Statement of problem:
The retry logic in SocketClientInvoker.transport attempts to ensure that the invoker does not get a stale socket on the last attempt by flushing the pool. however, this only discards any currently unused scokets. a second invoker could return a stale socket after the flush, causing the first invoker to fail again on the last retry (with an EOFException). while this seems like an edge case, we can hit it reliably under load with many connections to the same destination. i've patched this class so that the last call to getConnection will never return a pooled connection. we never got the EOFException after applying this fix.
My first comment:
I'm not sure I completely understand this issue.
I suspect that the reason EOFExceptions are appearing is related to some odd behavior in ObjectInputStream. It seems that once an ObjectInputStream times out, all subsequent readXXX() calls will throw an EOFException, even if the other side is alive and well.

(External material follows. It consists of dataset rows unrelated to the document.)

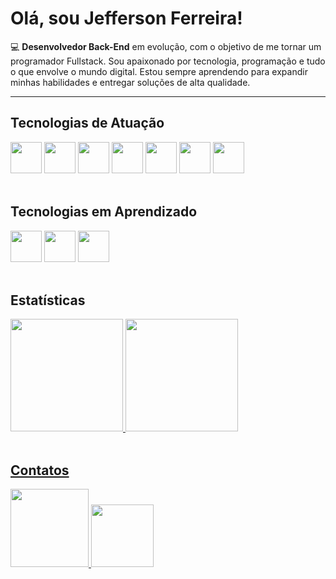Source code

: <h1>Olá, sou Jefferson Ferreira!</h1>

<p>
💻 <strong>Desenvolvedor Back-End</strong> em evolução, com o objetivo de me tornar um programador Fullstack. Sou apaixonado por tecnologia, programação e tudo o que envolve o mundo digital. Estou sempre aprendendo para expandir minhas habilidades e entregar soluções de alta qualidade.
</p>

---

<div align="left">
 <h2>Tecnologias de Atuação</h2>

<img width="50px" src="https://cdn.jsdelivr.net/gh/devicons/devicon@latest/icons/javascript/javascript-original.svg"/>
<img width="50px" src="https://cdn.jsdelivr.net/gh/devicons/devicon@latest/icons/typescript/typescript-original.svg" />
<img width="50px" src="https://cdn.jsdelivr.net/gh/devicons/devicon@latest/icons/nodejs/nodejs-original.svg" />
<img width="50px" src="https://cdn.jsdelivr.net/gh/devicons/devicon@latest/icons/express/express-original.svg" />
<img width="50px" src="https://cdn.jsdelivr.net/gh/devicons/devicon@latest/icons/postgresql/postgresql-original.svg" />
<img width="50px" src="https://cdn.jsdelivr.net/gh/devicons/devicon@latest/icons/mongodb/mongodb-original.svg" />
<img width="50px" src="https://cdn.jsdelivr.net/gh/devicons/devicon@latest/icons/linux/linux-original.svg" />
</div>

<br>

<div align="left">
 <h2>Tecnologias em Aprendizado</h2>

<img width="50px" src="https://cdn.jsdelivr.net/gh/devicons/devicon@latest/icons/html5/html5-original.svg"/>
<img width="50px" src="https://cdn.jsdelivr.net/gh/devicons/devicon@latest/icons/css3/css3-original.svg" />
<img width="50px" src="https://cdn.jsdelivr.net/gh/devicons/devicon@latest/icons/php/php-original.svg" />
</div>
<br>

 <div>
 <h2>Estatísticas</h2>
  
  <a href ="https://github.com/Jefferson-Matheus">
  <img height="180em" 
   src ="https://github-readme-stats.vercel.app/api?username=Jefferson-Matheus&show_icons=true&theme=tokyonight&include_all_commits=true&count_public=true"
   /> 
 <img height="180em" src="https://github-readme-stats.vercel.app/api/top-langs/?username=Jefferson-Matheus&langs_count=8&theme=tokyonight" />
</div>
<br>

<div>
 <h2>Contatos</h2>

 <a href="https://www.linkedin.com/in/dev-jefferson-ferreira"> 
   <img width="125px" src="https://img.shields.io/badge/LinkedIn-0077B5?style=for-the-badge&logo=linkedin&logoColor=white" />
  <a/>

   <a href="jeffersonmatheusu@gmail.com"> 
   <img width="100px" src="https://img.shields.io/badge/Gmail-D14836?style=for-the-badge&logo=gmail&logoColor=white" />
  <a/>
</div>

It's certainly possible for one thread to return a socket to the pool while another socket is trying to extract one. My question is how timed out sockets are going back into the pool. A timeout in versionedRead() should result in a SocketTimeoutException, which would be caught by the catch (Exception ex) clause in transport(), which would throw the socket away.

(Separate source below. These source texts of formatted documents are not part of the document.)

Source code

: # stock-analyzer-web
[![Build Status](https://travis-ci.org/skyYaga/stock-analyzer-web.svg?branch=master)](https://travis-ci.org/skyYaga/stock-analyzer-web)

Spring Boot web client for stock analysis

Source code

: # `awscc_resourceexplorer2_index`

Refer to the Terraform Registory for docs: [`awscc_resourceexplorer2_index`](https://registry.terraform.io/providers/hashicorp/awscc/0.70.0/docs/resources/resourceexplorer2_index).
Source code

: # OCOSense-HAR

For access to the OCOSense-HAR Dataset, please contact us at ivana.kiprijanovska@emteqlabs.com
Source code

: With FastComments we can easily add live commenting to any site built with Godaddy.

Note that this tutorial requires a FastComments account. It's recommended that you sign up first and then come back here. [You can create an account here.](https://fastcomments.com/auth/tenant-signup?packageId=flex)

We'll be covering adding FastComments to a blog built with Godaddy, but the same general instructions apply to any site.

Also, the MicroSocketClientInvoker.flushConnectionPool() method first appears in Remoting 2.0.0, but the 1.4.6.GA is given as the "affects version".

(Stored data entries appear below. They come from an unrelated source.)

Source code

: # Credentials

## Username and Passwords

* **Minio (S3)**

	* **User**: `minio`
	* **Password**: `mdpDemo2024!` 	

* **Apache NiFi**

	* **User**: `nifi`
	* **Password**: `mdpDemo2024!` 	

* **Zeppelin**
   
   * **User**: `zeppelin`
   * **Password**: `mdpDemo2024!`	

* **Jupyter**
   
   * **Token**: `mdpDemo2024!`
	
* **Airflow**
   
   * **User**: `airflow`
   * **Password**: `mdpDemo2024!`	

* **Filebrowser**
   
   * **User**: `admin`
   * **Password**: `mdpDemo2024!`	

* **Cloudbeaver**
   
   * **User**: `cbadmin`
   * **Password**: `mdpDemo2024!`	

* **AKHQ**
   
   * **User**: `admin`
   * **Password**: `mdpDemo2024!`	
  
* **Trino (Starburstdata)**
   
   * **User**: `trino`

James, if you're listening, could you supply more information?
ah, my bad. i forgot that our library already includes patches backported from the 2.0.0 release, one of which is the flushConnectionPool() addition to the SocketClientInvoker (ported from the MicroSocketClientInvoker).
anyway, a little more background on our use case. we are running a service which is getting hit by multiple threads on many different boxes, easily maxing out the connection pool under peak load. this reveals a number of problems in the socket pooling algorithm, which led us to backport code which fixed some of the issues. this patch applies to that backported code, so probably really applies to the 2.0.0 release series. what i think is happening under load, however, is that a socket which is near the end of its useful life is added to the pool after the flush has been called (there's heavy turnover in the pool because of the high load). the socket did not fail for the previous caller, so is not closed, but fails when retrieved from the pool post-flush. this causes the client to run out of retries and fail the call with an EOFException. the changes i made force the client to ignore any pooled connections on the final retry, which solved the problem in our application.
James, thanks for responding. I'm not sure I understand what you mean by "a socket which is near the end of its useful life". Here's a conjecture. In release 1.4.5 we fixed a problem that allowed ServerThread's to leak, in the sense that they could end up in limbo in a non-running state. But on the client side the connection would look usable, so it would get picked for an invocation which would eventually time out. It sounds like you have a mixture of old and new code, so I'm wondering if you have an older version of ServerThread.run().